--- LISTED ENTRIES ---
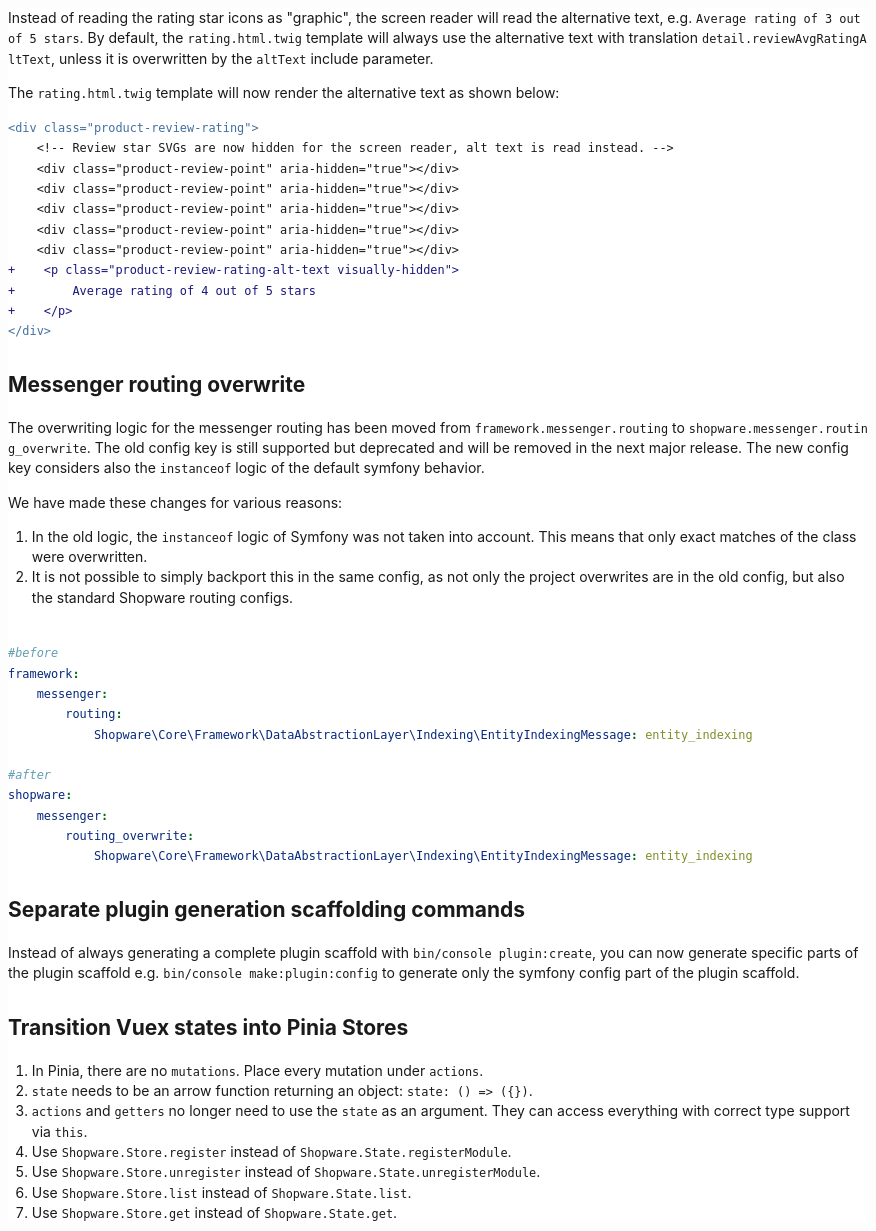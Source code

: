 Instead of reading the rating star icons as "graphic", the screen reader will read the alternative text, e.g. `Average rating of 3 out of 5 stars`.
By default, the `rating.html.twig` template will always use the alternative text with translation `detail.reviewAvgRatingAltText`, unless it is overwritten by the `altText` include parameter.

The `rating.html.twig` template will now render the alternative text as shown below:
```diff
<div class="product-review-rating">               
    <!-- Review star SVGs are now hidden for the screen reader, alt text is read instead. -->
    <div class="product-review-point" aria-hidden="true"></div>
    <div class="product-review-point" aria-hidden="true"></div>
    <div class="product-review-point" aria-hidden="true"></div>
    <div class="product-review-point" aria-hidden="true"></div>
    <div class="product-review-point" aria-hidden="true"></div>
+    <p class="product-review-rating-alt-text visually-hidden">
+        Average rating of 4 out of 5 stars
+    </p>
</div>
```
## Messenger routing overwrite

The overwriting logic for the messenger routing has been moved from `framework.messenger.routing` to `shopware.messenger.routing_overwrite`. The old config key is still supported but deprecated and will be removed in the next major release.
The new config key considers also the `instanceof` logic of the default symfony behavior.

We have made these changes for various reasons:
1) In the old logic, the `instanceof` logic of Symfony was not taken into account. This means that only exact matches of the class were overwritten.
2) It is not possible to simply backport this in the same config, as not only the project overwrites are in the old config, but also the standard Shopware routing configs.

```yaml

#before
framework:
    messenger:
        routing:
            Shopware\Core\Framework\DataAbstractionLayer\Indexing\EntityIndexingMessage: entity_indexing

#after
shopware:
    messenger:
        routing_overwrite:
            Shopware\Core\Framework\DataAbstractionLayer\Indexing\EntityIndexingMessage: entity_indexing

```
## Separate plugin generation scaffolding commands

Instead of always generating a complete plugin scaffold with `bin/console plugin:create`, you can now generate specific parts of the plugin scaffold e.g. `bin/console make:plugin:config` to generate only the symfony config part of the plugin scaffold.
## Transition Vuex states into Pinia Stores
1. In Pinia, there are no `mutations`. Place every mutation under `actions`.
2. `state` needs to be an arrow function returning an object: `state: () => ({})`.
3. `actions` and `getters` no longer need to use the `state` as an argument. They can access everything with correct type support via `this`.
4. Use `Shopware.Store.register` instead of `Shopware.State.registerModule`.
5. Use `Shopware.Store.unregister` instead of `Shopware.State.unregisterModule`.
6. Use `Shopware.Store.list` instead of `Shopware.State.list`.
7. Use `Shopware.Store.get` instead of `Shopware.State.get`.
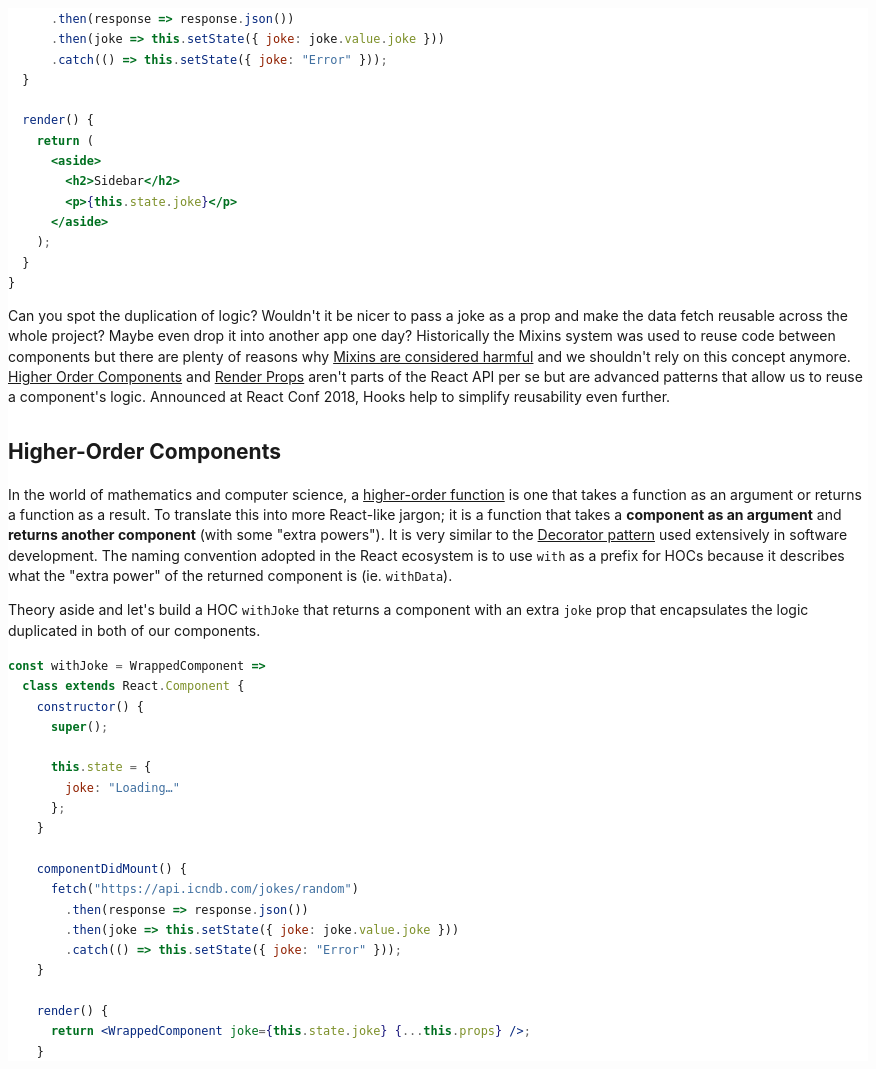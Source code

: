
 ```jsx
      .then(response => response.json())
      .then(joke => this.setState({ joke: joke.value.joke }))
      .catch(() => this.setState({ joke: "Error" }));
  }

  render() {
    return (
      <aside>
        <h2>Sidebar</h2>
        <p>{this.state.joke}</p>
      </aside>
    );
  }
}
```

<p>
<iframe src="https://codesandbox.io/embed/w66x1n5lpw?fontsize=16&hidenavigation=1" style="width:100%; height:500px; border:0; border-radius: 4px; overflow:hidden;" sandbox="allow-modals allow-forms allow-popups allow-scripts allow-same-origin"></iframe>
</p>

Can you spot the duplication of logic? Wouldn't it be nicer to pass a joke as a prop and make the data fetch reusable across the whole project? Maybe even drop it into another app one day? Historically the Mixins system was used to reuse code between components but there are plenty of reasons why [Mixins are considered harmful](https://reactjs.org/blog/2016/07/13/mixins-considered-harmful.html) and we shouldn't rely on this concept anymore. [Higher Order Components](https://reactjs.org/docs/higher-order-components.html) and [Render Props](https://reactjs.org/docs/render-props.html) aren't parts of the React API per se but are advanced patterns that allow us to reuse a component's logic. Announced at React Conf 2018, Hooks help to simplify reusability even further.

## Higher-Order Components

In the world of mathematics and computer science, a [higher-order function](https://en.wikipedia.org/wiki/Higher-order_function) is one that takes a function as an argument or returns a function as a result. To translate this into more React-like jargon; it is a function that takes a **component as an argument** and **returns another component** (with some "extra powers"). It is very similar to the [Decorator pattern](https://en.wikipedia.org/wiki/Decorator_pattern) used extensively in software development. The naming convention adopted in the React ecosystem is to use `with` as a prefix for HOCs because it describes what the "extra power" of the returned component is (ie. `withData`).

Theory aside and let's build a HOC `withJoke` that returns a component with an extra `joke` prop that encapsulates the logic duplicated in both of our components.

```jsx
const withJoke = WrappedComponent =>
  class extends React.Component {
    constructor() {
      super();

      this.state = {
        joke: "Loading…"
      };
    }

    componentDidMount() {
      fetch("https://api.icndb.com/jokes/random")
        .then(response => response.json())
        .then(joke => this.setState({ joke: joke.value.joke }))
        .catch(() => this.setState({ joke: "Error" }));
    }

    render() {
      return <WrappedComponent joke={this.state.joke} {...this.props} />;
    }
```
---
Go through the material above line by line and work out how many lines contain the word "Pinia"; give only that number.

__ANSWER TO THE PROBLEM__:
2